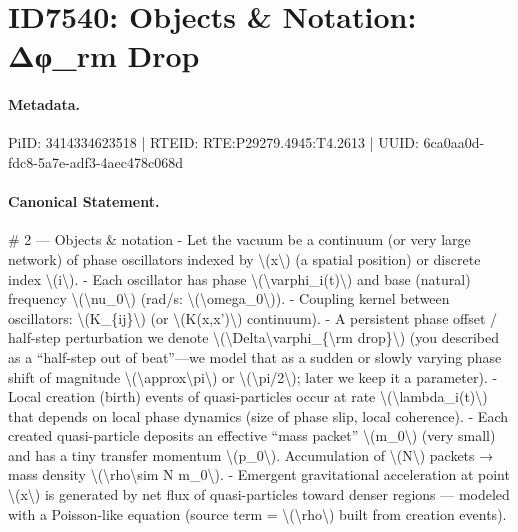 \section*{ID7540: Objects \& Notation: Δφ\_rm Drop}
\paragraph{Metadata.}
PiID: 3414334623518 | RTEID: RTE:P29279.4945:T4.2613 | UUID: 6ca0aa0d-fdc8-5a7e-adf3-4aec478c068d

\paragraph{Canonical Statement.}
\# 2 — Objects \& notation - Let the vacuum be a continuum (or very large network) of phase oscillators indexed by \textbackslash{}(x\textbackslash{}) (a spatial position) or discrete index \textbackslash{}(i\textbackslash{}). - Each oscillator has phase \textbackslash{}(\textbackslash{}varphi\_i(t)\textbackslash{}) and base (natural) frequency \textbackslash{}(\textbackslash{}nu\_0\textbackslash{}) (rad/s: \textbackslash{}(\textbackslash{}omega\_0\textbackslash{})). - Coupling kernel between oscillators: \textbackslash{}(K\_\{ij\}\textbackslash{}) (or \textbackslash{}(K(x,x')\textbackslash{}) continuum). - A persistent phase offset / half-step perturbation we denote \textbackslash{}(\textbackslash{}Delta\textbackslash{}varphi\_\{\textbackslash{}rm drop\}\textbackslash{}) (you described as a “half-step out of beat”—we model that as a sudden or slowly varying phase shift of magnitude \textbackslash{}(\textbackslash{}approx\textbackslash{}pi\textbackslash{}) or \textbackslash{}(\textbackslash{}pi/2\textbackslash{}); later we keep it a parameter). - Local creation (birth) events of quasi-particles occur at rate \textbackslash{}(\textbackslash{}lambda\_i(t)\textbackslash{}) that depends on local phase dynamics (size of phase slip, local coherence). - Each created quasi-particle deposits an effective “mass packet” \textbackslash{}(m\_0\textbackslash{}) (very small) and has a tiny transfer momentum \textbackslash{}(p\_0\textbackslash{}). Accumulation of \textbackslash{}(N\textbackslash{}) packets → mass density \textbackslash{}(\textbackslash{}rho\textbackslash{}sim N m\_0\textbackslash{}). - Emergent gravitational acceleration at point \textbackslash{}(x\textbackslash{}) is generated by net flux of quasi-particles toward denser regions — modeled with a Poisson-like equation (source term = \textbackslash{}(\textbackslash{}rho\textbackslash{}) built from creation events).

------------------------------------------------------------

[EXERCISE PROMPT]:
Extract every line above containing the word "paragraph".

[WORKED SOLUTION]:
\paragraph{Metadata.}
\paragraph{Canonical Statement.}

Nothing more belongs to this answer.